Great. As a reminder, if you wanna ask a question, you can submit one electronically, or you can raise your hand. I know it's a really full room, but we'll get someone to run over with a mic. I will start. You talked about some of the advantages of Tyvaso DPI. Can you talk a little bit just more qualitatively about how the launch is going? You know, is it driven by switches from nebulized Tyvaso? Is it driven by patients who are new to therapy who maybe didn't want the nebulizer before? Kinda give us a little more flavor about what that launch looks like.

Martine Rothblatt
Chairperson and CEO, United Therapeutics

Sure, Jess, Mike, would you like to take that question?

Michael Benkowitz
President, United Therapeutics

Sure, happy to. I think I talked a little bit about this, I think it was on the Q3 call. One of the things that we often scratch our heads about in this, in this space is how slow things seem to move, particularly in the face of really awesome data. Happily, that has not been our experience with Tyvaso DPI. It has really, I think, come out of the gates incredibly strong. Physicians are very happy. Patients are very happy. Martine referenced the low discontinuation rate relative to other, our other products, which is obviously very good for patients, very good for us as a company. I think overall the DPI launch is going exceptionally well. In terms of the mix of patients, it's both.

Actually it's probably a little bit heavier on new patients right now as opposed to transitions. I think the transitions will get there. You know, at some point we thought there might be a, I guess a bolus of transitions early on after the launch.
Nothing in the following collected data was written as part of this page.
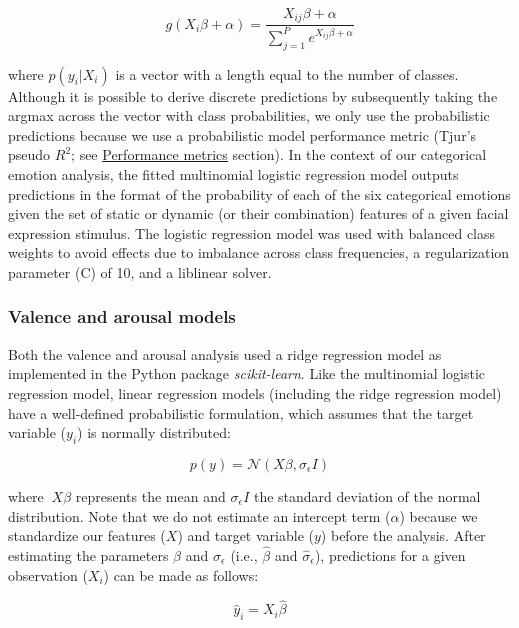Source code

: \documentclass[11pt,american,]{memoir} %
\begin{document}
\begin{equation}
g(X_{i}\beta + \alpha) = \frac{X_{ij}\beta + \alpha}{\sum_{j=1}^{P}e^{X_{ij}\beta + \alpha}}
\end{equation}

where \(p(y_{i} | X_{i})\) is a vector with a length equal to the number of classes. Although it is possible to derive discrete predictions by subsequently taking the argmax across the vector with class probabilities, we only use the probabilistic predictions because we use a probabilistic model performance metric (Tjur's pseudo \(R^{2}\); see \protect\hyperlink{svsd-perf}{Performance metrics} section). In the context of our categorical emotion analysis, the fitted multinomial logistic regression model outputs predictions in the format of the probability of each of the six categorical emotions given the set of static or dynamic (or their combination) features of a given facial expression stimulus. The logistic regression model was used with balanced class weights to avoid effects due to imbalance across class frequencies, a regularization parameter (C) of 10, and a liblinear solver.

\hypertarget{svsd-valaro}{%
\subsubsection{Valence and arousal models}\label{svsd-valaro}}

Both the valence and arousal analysis used a ridge regression model as implemented in the Python package \emph{scikit-learn}. Like the multinomial logistic regression model, linear regression models (including the ridge regression model) have a well-defined probabilistic formulation, which assumes that the target variable (\(y_{i}\)) is normally distributed:

\begin{equation}
p(y) = \mathcal{N}(X\beta, \sigma_{\epsilon}I)
\end{equation}

where \(~X\beta\) represents the mean and \(\sigma_{\epsilon}I\) the standard deviation of the normal distribution. Note that we do not estimate an intercept term (\(\alpha\)) because we standardize our features (\(X\)) and target variable (\(y\)) before the analysis. After estimating the parameters \(\beta\) and \(\sigma_{\epsilon}\) (i.e., \(\hat{\beta}\) and \(\hat{\sigma}_{\epsilon}\)), predictions for a given observation (\(X_{i}\)) can be made as follows:

\begin{equation}
\hat{y}_{i} = X_{i}\hat{\beta}
\end{equation}
\end{document}
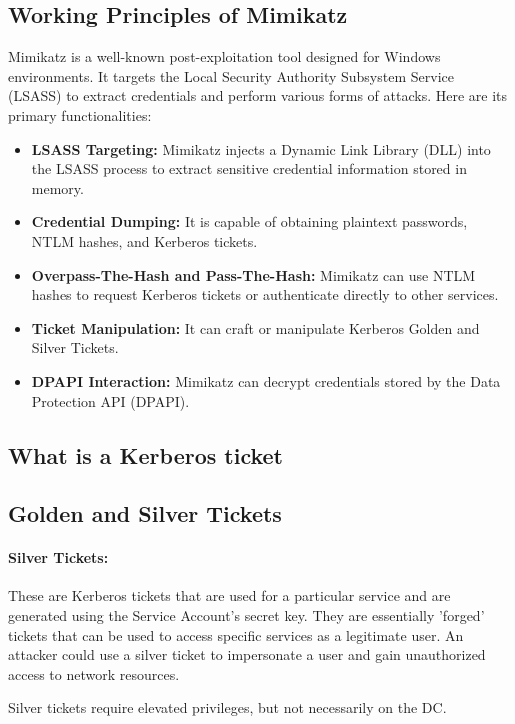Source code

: \documentclass{article}
\begin{document}
\subsection{Working Principles of Mimikatz}

Mimikatz is a well-known post-exploitation tool designed for Windows environments. It targets the Local Security Authority Subsystem Service (LSASS) to extract credentials and perform various forms of attacks. Here are its primary functionalities:

\begin{itemize}
    \item \textbf{LSASS Targeting:} Mimikatz injects a Dynamic Link Library (DLL) into the LSASS process to extract sensitive credential information stored in memory.
    \item \textbf{Credential Dumping:} It is capable of obtaining plaintext passwords, NTLM hashes, and Kerberos tickets.
    \item \textbf{Overpass-The-Hash and Pass-The-Hash:} Mimikatz can use NTLM hashes to request Kerberos tickets or authenticate directly to other services.
    \item \textbf{Ticket Manipulation:} It can craft or manipulate Kerberos Golden and Silver Tickets.
    \item \textbf{DPAPI Interaction:} Mimikatz can decrypt credentials stored by the Data Protection API (DPAPI).
\end{itemize}

\subsection{What is a Kerberos ticket}

\subsection{Golden and Silver Tickets}
\paragraph{Silver Tickets:} 
These are Kerberos tickets that are used for a 
particular service and are generated using the Service Account's secret key. 
They are essentially 'forged' tickets that can be used to access specific 
services as a legitimate user. An attacker could use a silver ticket to 
impersonate a user and gain unauthorized access to network resources.

Silver tickets require elevated privileges, but not necessarily on the DC.
\end{document}
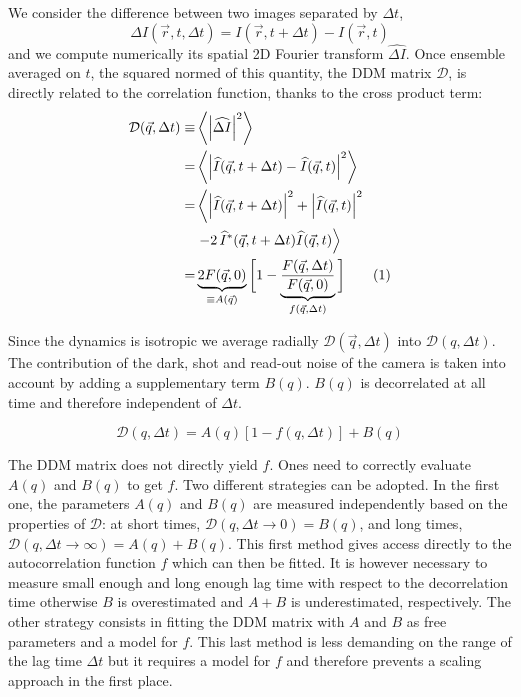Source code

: \documentclass[prb,reprint,amsmath,amssymb]{revtex4-1}
\newcommand{\tg}[1]{{\color{magenta}#1}} %
\begin{document}
 We consider the difference between two images separated by $\Delta t$,
\begin{equation}
\Delta I(\vec{r},t, \Delta t) = I(\vec{r}, t+\Delta t) - I(\vec{r}, t)
\label{eq:DI}
\end{equation}
%
and we compute numerically its spatial 2D Fourier transform $\widehat{\Delta I}$. Once ensemble averaged on $t$, the squared normed of this quantity, the DDM matrix $\mathcal{D}$, is directly related to the correlation function, thanks to the cross product term:
\begin{align*}
\mathcal{D}(\vec{q},\Delta t) \equiv& \left\langle \left|\widehat{\Delta I}\right|^2 \right\rangle\\
 =& \left\langle \left|\widehat{I}(\vec{q},t+\Delta t) - \widehat{I}(\vec{q},t)\right|^2 \right\rangle \\
=& \left\langle \left|\widehat{I}(\vec{q},t+ \Delta t)\right|^2 + \left|\widehat{I}(\vec{q},t)\right|^2\right. \\
&\left.- 2 \, \widehat{I}^*(\vec{q},t+\Delta t) \widehat{I}(\vec{q},t) \right\rangle\\
=& \underbrace{2F(\vec{q}, 0)}_{\equiv A(\vec{q})} \bigg[ 1-\underbrace{\frac{F(\vec{q}, \Delta t)}{F(\vec{q}, 0)}}_{f(\vec{q}, \Delta t)} \bigg] \addtocounter{equation}{1}\tag{\theequation} \label{eq:DDM}
\end{align*}


\tg{Since the dynamics is isotropic we average radially $\mathcal{D}(\vec{q},\Delta t)$ into $\mathcal{D}(q,\Delta t)$.} The contribution of the \tg{dark, shot and read-out noise\cite{Mignard2015,Joubert2011}} of the camera is taken into account by adding a supplementary term $B(q)$. $B(q)$ is decorrelated  at all time and therefore independent of $\Delta t$.

\begin{equation}
\mathcal{D}(q,\Delta t) = A(q)\left[1-f(q, \Delta t)\right] + B(q)
\label{eq:D2f}
\end{equation}

\tg{The DDM matrix does not directly yield $f$. Ones need to correctly evaluate $A(q)$ and $B(q)$ to get $f$. Two different strategies can be adopted. In the first one, the parameters $A(q)$ and $B(q)$ are measured independently based on the properties of $\mathcal{D}$: at short times, $\mathcal{D}(q,\Delta t\rightarrow 0) = B(q)$, and long times, $\mathcal{D}(q,\Delta t\rightarrow \infty) = A(q)+B(q)$. This first method gives access directly to the autocorrelation function $f$ which can then be fitted. It is however necessary to measure small enough and  long enough lag time with respect to the decorrelation time otherwise $B$ is overestimated and $A+B$ is underestimated, respectively. The other strategy consists in fitting the DDM matrix with $A$ and $B$ as free parameters and a model for $f$. This last method is less demanding on the range of the lag time $\Delta t$ but it requires a model for $f$ and therefore prevents a scaling approach in the first place.}
\end{document}
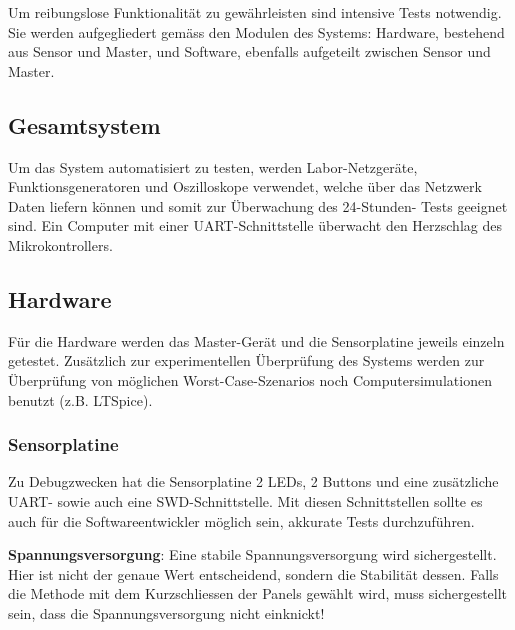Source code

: Um  reibungslose  Funktionalit\"at  zu gew\"ahrleisten  sind  intensive  Tests
notwendig. Sie  werden   aufgegliedert  gem\"ass  den  Modulen   des  Systems:
Hardware, bestehend aus Sensor und  Master, und Software, ebenfalls aufgeteilt
zwischen Sensor und Master.


\subsection{Gesamtsystem}

Um   das   System   automatisiert  zu   testen,   werden   Labor-Netzger\"ate,
Funktionsgeneratoren und  Oszilloskope verwendet,  welche \"uber  das Netzwerk
Daten  liefern k\"onnen  und  somit zur  \"Uberwachung  des 24-Stunden-  Tests
geeignet  sind. Ein  Computer  mit einer  UART-Schnittstelle  \"uberwacht  den
Herzschlag des Mikrokontrollers.

\subsection{Hardware}

F\"ur die  Hardware werden  das Master-Ger\"at  und die  Sensorplatine jeweils
einzeln  getestet.   Zus\"atzlich   zur  experimentellen  \"Uberpr\"ufung  des
Systems werden  zur \"Uberpr\"ufung von m\"oglichen  Worst-Case-Szenarios noch
Computersimulationen benutzt (z.B. LTSpice).


\subsubsection{Sensorplatine}

Zu Debugzwecken hat die Sensorplatine 2 LEDs, 2 Buttons und eine zus\"atzliche
UART-  sowie auch  eine  SWD-Schnittstelle. Mit  diesen Schnittstellen  sollte
es   auch  f\"ur   die  Softwareentwickler   m\"oglich  sein,  akkurate  Tests
durchzuf\"uhren.

\textbf{Spannungsversorgung}: Eine     stabile    Spannungsversorgung     wird
sichergestellt. Hier  ist  nicht der  genaue  Wert  entscheidend, sondern  die
Stabilit\"at  dessen. Falls  die Methode  mit  dem  Kurzschliessen der  Panels
gew\"ahlt wird,  muss sichergestellt sein, dass  die Spannungsversorgung nicht
einknickt!

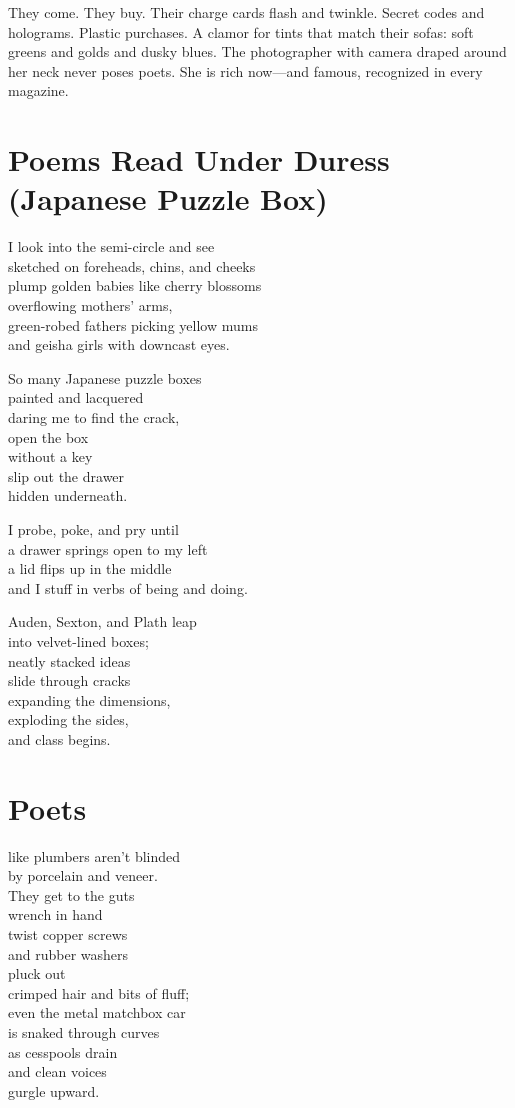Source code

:\documentclass[twoside,10pt]{book}
\begin{document}
They come. They buy. Their charge cards flash and twinkle. Secret codes
and holograms. Plastic purchases. A clamor for tints that match their
sofas: soft greens and golds and dusky blues. The photographer with
camera draped around her neck never poses poets. She is rich now---and
famous, recognized in every magazine.


\clearpage
\section{Poems Read Under Duress\\ (Japanese Puzzle Box)}

I look into the semi-circle and see\\
sketched on foreheads, chins, and cheeks\\
plump golden babies like cherry blossoms\\
overflowing mothers' arms,\\
green-robed fathers picking yellow mums\\
and geisha girls with downcast eyes.

So many Japanese puzzle boxes\\
painted and lacquered\\
daring me to find the crack,\\
open the box\\
without a key\\
slip out the drawer\\
hidden underneath.

I probe, poke, and pry until\\
a drawer springs open to my left\\
a lid flips up in the middle\\
and I stuff in verbs of being and doing.

Auden, Sexton, and Plath leap\\
into velvet-lined boxes;\\
neatly stacked ideas\\
slide through cracks\\
expanding the dimensions,\\
exploding the sides,\\
and class begins.


\clearpage
\section{Poets}

like plumbers aren't blinded\\
by porcelain and veneer.\\
They get to the guts\\
wrench in hand\\
twist copper screws\\
and rubber washers\\
pluck out\\
crimped hair and bits of fluff;\\
even the metal matchbox car\\
is snaked through curves\\
as cesspools drain\\
and clean voices\\
gurgle upward.
\end{document}
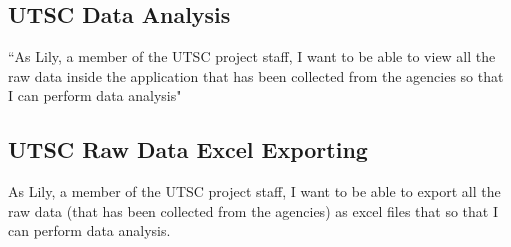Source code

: \documentclass[12pt]{article}
\begin{document}
\subsection{UTSC Data Analysis}
``As Lily, a member of the UTSC project staff, I want to be able to view all the raw data inside the application that has been collected from the agencies so that I can perform data analysis" 

\subsection{UTSC Raw Data Excel Exporting }
As Lily, a member of the UTSC project staff, I want to be able to export all the raw data (that has been collected from the agencies) as excel files that so that I can perform data analysis. 

\newpage


\end{document}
In fact, what's actually happening is physicians are just bringing their patients in for their normal, regular checkups and at that time starting to transition over. I think over the course of the next, you know, six to nine months, all of the current patients on the TD-300 that want to transition over to DPI will. As we get into Q3, Q4, that will have played itself out.

Martine Rothblatt
Chairperson and CEO, United Therapeutics

Thanks, Mike.

Jessica Fye
Large Cap Biotech Analyst, JPMorgan

What about... I know at least in the short term, given the different Part D versus Part B coverage for DPI versus nebulizer, there's some different out-of-pocket costs for patients. I guess if we think ahead, to once out-of-pocket costs are maybe lower in Part D, does that maybe ungate even more potential for DPI if it becomes more affordable?

Michael Benkowitz
President, United Therapeutics

I think it does. you know, I think what we've been saying for about the last year or so, and we've received the question around what do we expect the mix of the, of nebulizer versus DPI to be, we said generally 50/50. That reflects what you just said. Our patient mix is roughly half. Half of the patients are on government insurance, half of the patients are on private insurance. Because DPI is in Part D, the out-of-pocket costs for those patients that are on the government insurance, in a lot of ways are prohibitive unless they're able to get some other kind of financial assistance. That's why we really said we think it was gonna settle out around 50/50.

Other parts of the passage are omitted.